The result of the placing was formidable. There was a bridgejumper in the show pool which had his bankroll wiped out, and the race was for a purse of $85,800.
I am never too concerned with calls as a bettor, simply because some will go with me, some will go against me. They are a perfect definition of racing's randomness. However, this DQ does not sit right with me (nor does it sit well with the youtube poster either).
"Slow quarters" are perhaps the most inconsistent call in all of racing. When horses get torched in a quarter it is common-sensical that the driver would want to get some sort of a rest. At times they need to be called but they are not. At times, like above, they are called when they probably should not.
The circumstances in the above that make this a no call, in my opinion:
- The first quarter (29) was incredibly slow and well below a 27 and change par time for this horse and class. First quarters tell the tale on how the rest of a race is going to go.

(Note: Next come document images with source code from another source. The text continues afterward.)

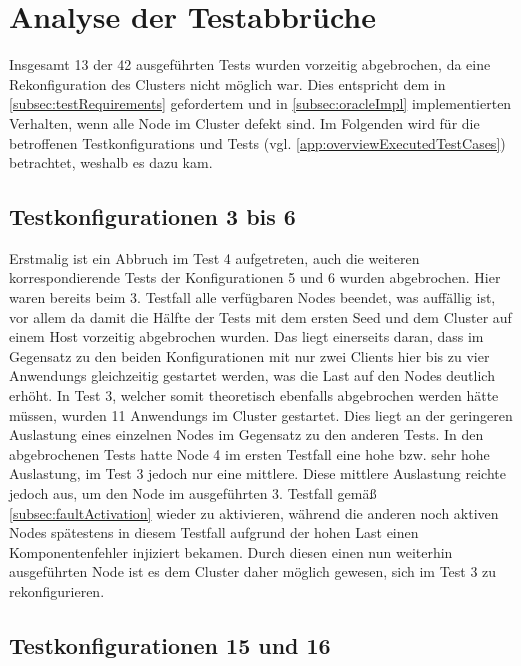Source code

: \section{Analyse der Testabbrüche}
\label{sec:noReconfig}

Insgesamt 13 der 42 ausgeführten \glspl{Test} wurden vorzeitig abgebrochen, da eine Rekonfiguration des Clusters nicht möglich war.
Dies entspricht dem in \cref{subsec:testRequirements} gefordertem und in \cref{subsec:oracleImpl} implementierten Verhalten, wenn alle Node im Cluster defekt sind.
Im Folgenden wird für die betroffenen \glspl{Testkonfiguration} und \glspl{Test} (vgl. \cref{app:overviewExecutedTestCases}) betrachtet, weshalb es dazu kam.

\subsection{Testkonfigurationen 3 bis 6}
\label{subsec:noReconf36}

Erstmalig ist ein Abbruch im \gls{Test} 4 aufgetreten, auch die weiteren korrespondierende \glspl{Test} der Konfigurationen 5 und 6 wurden abgebrochen.
Hier waren bereits beim 3. \gls{Testfall} alle verfügbaren Nodes beendet, was auffällig ist, vor allem da damit die Hälfte der \glspl{Test} mit dem ersten Seed und dem Cluster auf einem Host vorzeitig abgebrochen wurden.
Das liegt einerseits daran, dass im Gegensatz zu den beiden Konfigurationen mit nur zwei Clients hier bis zu vier \glspl{Anwendung} gleichzeitig gestartet werden, was die Last auf den Nodes deutlich erhöht.
In \gls{Test} 3, welcher somit theoretisch ebenfalls abgebrochen werden hätte müssen, wurden 11 \glspl{Anwendung} im Cluster gestartet.
Dies liegt an der geringeren Auslastung eines einzelnen Nodes im Gegensatz zu den anderen Tests.
In den abgebrochenen \glspl{Test} hatte Node 4 im ersten \gls{Testfall} eine hohe bzw. sehr hohe Auslastung, im \gls{Test} 3 jedoch nur eine mittlere.
Diese mittlere Auslastung reichte jedoch aus, um den Node im ausgeführten 3. \gls{Testfall} gemäß \cref{subsec:faultActivation} wieder zu aktivieren, während die anderen noch aktiven Nodes spätestens in diesem \gls{Testfall} aufgrund der hohen Last einen Komponentenfehler injiziert bekamen.
Durch diesen einen nun weiterhin ausgeführten Node ist es dem Cluster daher möglich gewesen, sich im \gls{Test} 3 zu rekonfigurieren.

\subsection{Testkonfigurationen 15 und 16}
\label{subsec:noReconf1516}

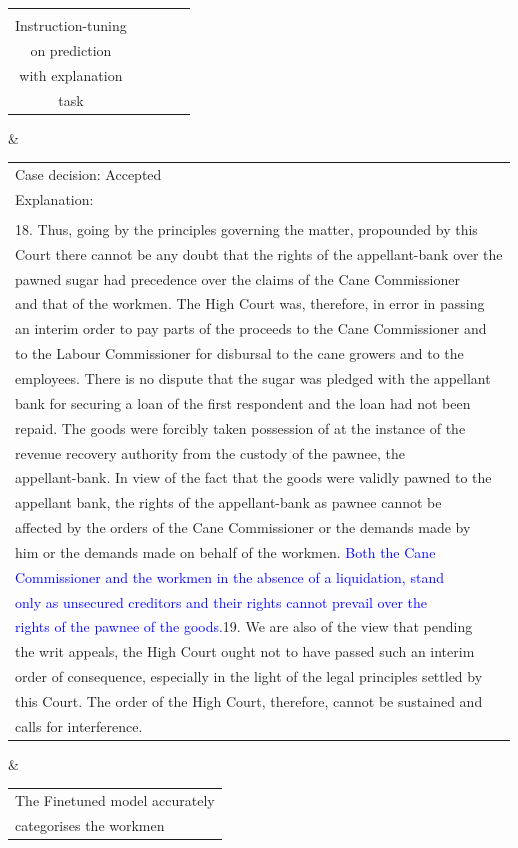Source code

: \begin{table}[t]
{\begin{tabular}{|c|l|l|ll}
\begin{tabular}[c]{@{}c@{}}Llama-2-7B \\ Instruction-tuning\\ on prediction \\ with explanation\\ task\end{tabular} & \begin{tabular}[c]{@{}l@{}}Case decision: Accepted\\ Explanation:\\ \\ 18. Thus, going by the principles governing the matter, propounded by this \\ Court there cannot be any doubt that the rights of the appellant-bank over the\\  pawned sugar had precedence over the claims of the Cane Commissioner\\  and that of the workmen. The High Court was, therefore, in error in passing \\ an interim order to pay parts of the proceeds to the Cane Commissioner and\\  to the Labour Commissioner for disbursal to the cane growers and to the \\ employees. There is no dispute that the sugar was pledged with the appellant\\  bank for securing a loan of the first respondent and the loan had not been \\ repaid. The goods were forcibly taken possession of at the instance of the \\ revenue recovery authority from the custody of the pawnee, the \\ appellant-bank. In view of the fact that the goods were validly pawned to the\\  appellant bank, the rights of the appellant-bank as pawnee cannot be\\  affected by the orders of the Cane Commissioner or the demands made by\\  him or the demands made on behalf of the workmen. \textcolor{blue}{Both the Cane}\\  \textcolor{blue}{Commissioner and the workmen in the absence of a liquidation, stand} \\ \textcolor{blue}{only as unsecured creditors and their rights cannot prevail over the} \\ \textcolor{blue}{rights of the pawnee of the goods.}19. We are also of the view that pending\\  the writ appeals, the High Court ought not to have passed such an interim\\  order of consequence, especially in the light of the legal principles settled by\\  this Court. The order of the High Court, therefore, cannot be sustained and \\ calls for interference.\end{tabular}                                      & \begin{tabular}[c]{@{}l@{}}The Finetuned model accurately \\ categorises the workmen 
\end{tabular}}
\end{table}
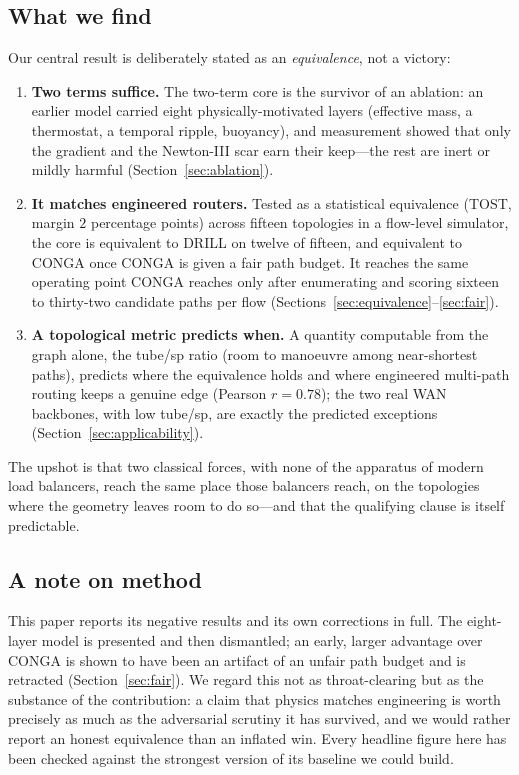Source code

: \subsection{What we find}

Our central result is deliberately stated as an \emph{equivalence}, not a
victory:

\begin{enumerate}
\item \textbf{Two terms suffice.} The two-term core is the survivor of an
ablation: an earlier model carried eight physically-motivated layers (effective
mass, a thermostat, a temporal ripple, buoyancy), and measurement showed that
only the gradient and the Newton-III scar earn their keep---the rest are inert
or mildly harmful (Section~\ref{sec:ablation}).

\item \textbf{It matches engineered routers.} Tested as a statistical
equivalence (TOST, margin $2$ percentage points) across fifteen topologies in a
flow-level simulator, the core is equivalent to DRILL on twelve of fifteen, and
equivalent to CONGA once CONGA is given a fair path budget. It reaches the same
operating point CONGA reaches only after enumerating and scoring sixteen to
thirty-two candidate paths per flow (Sections~\ref{sec:equivalence}--\ref{sec:fair}).

\item \textbf{A topological metric predicts when.} A quantity computable from
the graph alone, the tube/sp ratio (room to manoeuvre among near-shortest
paths), predicts where the equivalence holds and where engineered multi-path
routing keeps a genuine edge (Pearson $r = 0.78$); the two real WAN backbones,
with low tube/sp, are exactly the predicted exceptions
(Section~\ref{sec:applicability}).
\end{enumerate}

The upshot is that two classical forces, with none of the apparatus of modern
load balancers, reach the same place those balancers reach, on the topologies
where the geometry leaves room to do so---and that the qualifying clause is
itself predictable.

\subsection{A note on method}

This paper reports its negative results and its own corrections in full.
The eight-layer model is presented and then dismantled; an early, larger
advantage over CONGA is shown to have been an artifact of an unfair path budget
and is retracted (Section~\ref{sec:fair}). We regard this not as throat-clearing
but as the substance of the contribution: a claim that physics matches
engineering is worth precisely as much as the adversarial scrutiny it has
survived, and we would rather report an honest equivalence than an inflated
win. Every headline figure here has been checked against the strongest version
of its baseline we could build.

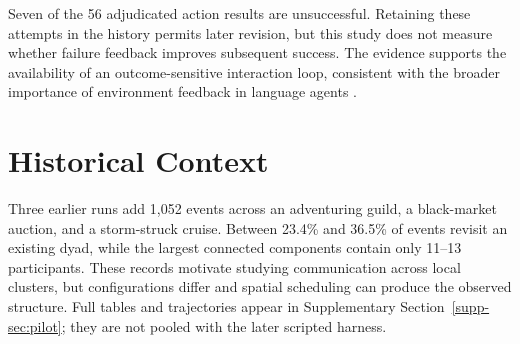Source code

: Seven of the 56 adjudicated action results are unsuccessful. Retaining these
attempts in the history permits later revision, but this study does not measure
whether failure feedback improves subsequent success. The evidence supports
the availability of an outcome-sensitive interaction loop, consistent with
the broader importance of environment feedback in language agents
\cite{react,reflexion,voyager}.



\section{Historical Context}
Three earlier runs add 1,052 events across an adventuring guild, a black-market
auction, and a storm-struck cruise. Between 23.4\% and 36.5\% of events revisit
an existing dyad, while the largest connected components contain only 11--13
participants. These records motivate studying communication across local
clusters, but configurations differ and spatial scheduling can produce the
observed structure. Full tables and trajectories appear in
Supplementary Section~\ref{supp-sec:pilot}; they are not pooled with the later scripted harness.
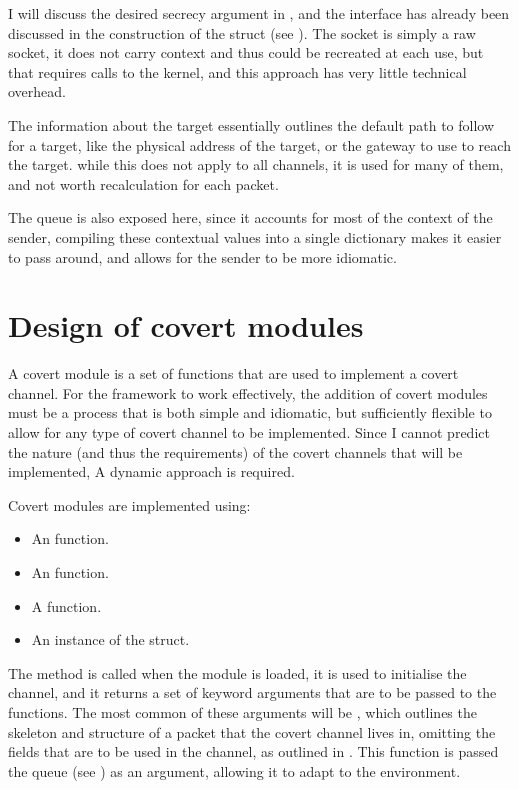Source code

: I will discuss the desired secrecy argument in , and the interface has already been discussed in the construction of the  struct (see ). The socket is simply a raw socket, it does not carry context and thus could be recreated at each use, but that requires calls to the kernel, and this approach has very little technical overhead.

The information about the target essentially outlines the default path to follow for a target, like the physical address of the target, or the gateway to use to reach the target. while this does not apply to all channels, it is used for many of them, and not worth recalculation for each packet.

The queue is also exposed here, since it accounts for most of the context of the sender, compiling these contextual values into a single dictionary makes it easier to pass around, and allows for the sender to be more idiomatic.

\section{Design of covert modules}
\label{sec:covert_modules}

A covert module is a set of functions that are used to implement a covert channel. For the framework to work effectively, the addition of covert modules must be a process that is both simple and idiomatic, but sufficiently flexible to allow for any type of covert channel to be implemented. Since I cannot predict the nature (and thus the requirements) of the covert channels that will be implemented, A dynamic approach is required.

Covert modules are implemented using:
\begin{itemize}
    \item An  function.
    \item An  function.
    \item A  function.
    \item An instance of the  struct.
\end{itemize}

The  method is called when the module is loaded, it is used to initialise the channel, and it returns a set of keyword arguments that are to be passed to the  functions. The most common of these arguments will be , which outlines the skeleton and structure of a packet that the covert channel lives in, omitting the fields that are to be used in the channel, as outlined in . This function is passed the queue (see ) as an argument, allowing it to adapt to the environment.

- The second quarter was incredibly fast (27), which is about two seconds faster than par.
- The third quarter was not slow. 28.4 is not slowing things down aggressively.
- These are two year olds and some of them are very green. It can look worse than it probably is.
- It can be argued Brian Sears should've pulled his hot horse and caused the issue, not the leader.
- In a phrase - this was a messed up race, and in no way representative
That's okay,if so, for the connections and well-deserved. It doesn't help that bridge jumper that lost a pile of money though.
Supposedly all three judges voted for the DQ. My guess is the DQ stands.
The fractions don't matter per se; it is slowing up the tempo too quickly which is the problem. The video cuts part of the review, I would like to have seen a head on.
All that being said, if it takes that long to DQ the horse, it probably wasn't that obvious in which caes the decision should have been to leave him up.
Even if the fractions "don't matter" the fact that the horse in the 2-hole was clearly not bothered speaks volumes.
This was absolutely one of the worst calls in harness racing.
I too feel the pain for the betting public. The connections of the horse may have recourse in their search for accountability. The betting public was screwed big time.
I agree: the pocket-sitter was not bothered, and Sears' actions precipitated the incident.
Terrible call!! these clowns need to be held accountable!